Der Verein zur Bekämpfung der öffentlichen Unsittlichkeit hielt gestern abend unter dem Vorsitz des Herrn Pfarrer D. Weber im katholischen Gesellenhause eine öffentliche Versammlung ab, in welcher die Frage der Bekämpfung der zunehmenden Verrohung der männlichen und weiblichen Jugend erörtert wurde. Pfarrer Weber gab in einleitenden Worten einen Ueberblick über die bisherige Arbeit der Behörden vor und während des Krieges, und betonte, daß die Zügellosigkeit der Jugend in erster Linie auf das vielfache Fehlen des Vaters, dann auf die frühe wirtschaftliche Unabhängigkeit der jungen Leute zurückzuführen sei. Es sei deshalb unbedingt notwendig, daß bei dem jetzigen Mangel an geschulten Polizeikräften von privater Seite mit Genehmigung der Stadtbehörde an der Jugendpflege gearbeitet wird. Professor Rauschen schloß sich den Ausführungen des Vorsitzenden im allgemeinen an und betonte besonders, daß die vom Generalkommando erlassenen Verfügungen, die das Herumtreiben der Jugend auf den Straßen, das Besuchen von Lustbarkeiten usw. betreffen, gut sind, es fehle nur an Organen, die in der Lage sind, die Bestimmungen durchzuführen. Infolge der mangelnden Aufsichtsorgane solle Erziehern und Lehrern in erster Linie das Recht gewährt werden, gegen Unbotmäßigkeiten mit allen Mitteln anzukämpfen. Auch sei es notwendig, daß den jungen Leuten Gelegenheit zu Zusammenkünften und Zerstreuungen gegeben wird.

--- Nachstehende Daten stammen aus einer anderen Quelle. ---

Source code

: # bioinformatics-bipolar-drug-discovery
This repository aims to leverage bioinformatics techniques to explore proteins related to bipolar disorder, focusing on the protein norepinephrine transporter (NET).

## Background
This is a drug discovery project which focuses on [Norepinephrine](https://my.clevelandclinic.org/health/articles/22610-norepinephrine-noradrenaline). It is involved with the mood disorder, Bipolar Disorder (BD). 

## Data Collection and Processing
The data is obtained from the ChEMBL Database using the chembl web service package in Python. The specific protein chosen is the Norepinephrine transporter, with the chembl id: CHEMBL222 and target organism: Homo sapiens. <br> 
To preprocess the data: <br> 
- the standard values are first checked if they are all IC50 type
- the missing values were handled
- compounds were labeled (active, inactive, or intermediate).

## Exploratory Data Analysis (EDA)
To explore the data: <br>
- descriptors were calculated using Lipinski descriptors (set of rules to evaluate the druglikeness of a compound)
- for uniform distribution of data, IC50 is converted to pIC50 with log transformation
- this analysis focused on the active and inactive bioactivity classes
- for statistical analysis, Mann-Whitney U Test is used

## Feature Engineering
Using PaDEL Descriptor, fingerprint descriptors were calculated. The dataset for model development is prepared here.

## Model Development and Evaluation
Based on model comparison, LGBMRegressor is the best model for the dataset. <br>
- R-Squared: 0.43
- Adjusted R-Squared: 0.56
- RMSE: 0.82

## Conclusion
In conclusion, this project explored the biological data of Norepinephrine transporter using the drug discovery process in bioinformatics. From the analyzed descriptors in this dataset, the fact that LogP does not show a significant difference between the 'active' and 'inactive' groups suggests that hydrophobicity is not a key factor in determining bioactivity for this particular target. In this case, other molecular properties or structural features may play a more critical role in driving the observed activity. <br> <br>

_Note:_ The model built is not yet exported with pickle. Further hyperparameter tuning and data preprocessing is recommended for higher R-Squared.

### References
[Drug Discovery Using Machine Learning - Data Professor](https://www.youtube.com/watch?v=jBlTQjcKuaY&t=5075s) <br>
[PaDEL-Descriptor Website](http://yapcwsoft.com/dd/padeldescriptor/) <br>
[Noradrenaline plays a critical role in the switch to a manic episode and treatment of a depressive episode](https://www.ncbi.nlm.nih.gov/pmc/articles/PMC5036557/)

I. Staatsanwalt Justizrat Schlösser hält eine dringende Zucht der Jugend für unbedingt notwendig. Für verfehlt hält er es aber, wenn die Jugend durch Polizei und Staatsanwalt geschützt werden soll, sondern der Schutz müsse den Eltern, Erziehern und Vormündern übertragen werden. Gegen Schulpflichtige solle man überhaupt nicht polizeilich einschreiten, bei den Schulentlassenen dagegen müsse eine scharfe Kontrolle stattfinden. Volksschullehrer Jung ist der Ansicht, daß die Verwahrlosung der Schuljugend auf das schlechte Beispiel der Schulentwachsenen im Alter von 14 bis 17 Jahren zurückzuführen ist. Diese wirkten auf die Kinder als schlechtes Beispiel. Zu begrüßen wäre es, wenn ein Sparzwang eingeführt werde, und es ermöglicht würde, daß die Eltern und Vormünder den Lohn der Jugendlichen in Empfang nehmen. Rektor Goch regt die Bildung von Jugendpflegeausschüssen für die einzelnen Bezirke an, auch tritt er dafür ein, daß den Lehrern ein weitergehendes Züchtigungsrecht, welches sich nicht allein auf Schüler ihrer Klasse und Schule erstreckt, eingeräumt wird.
   Aus der Versammlung wurden von verschiedenen Herren und Damen Einzelbeispiele angeführt, die auf den sittlichen Zustand unserer männlichen und besonders auch der weiblichen Jugend kein gutes Licht werfen. Besonders wurde betont, daß im allgemeinen die Bonner Bürgerschaft der Sache zu wenig Interesse entgegenbringt.
   Ergebnisse der Besprechung wurden in verschiedenen Entschließungen niedergelegt. Es soll der stellvertretende Kommandierende General des 8. Armeekorps in Koblenz ersucht werden, einen Sparzwang für die Jugendlichen und Abführung des Lohnes an die Eltern oder Vormünder anzuordnen. Dann soll an die Stadtverwaltung mit der Bitte herangetreten werden, einer Anzahl Herren und Damen, die sich zur Unterstützung der Polizei bereit erklären, an der Jugendpflege mitzuwirken, polizeiliche Vollmachten zu erteilen.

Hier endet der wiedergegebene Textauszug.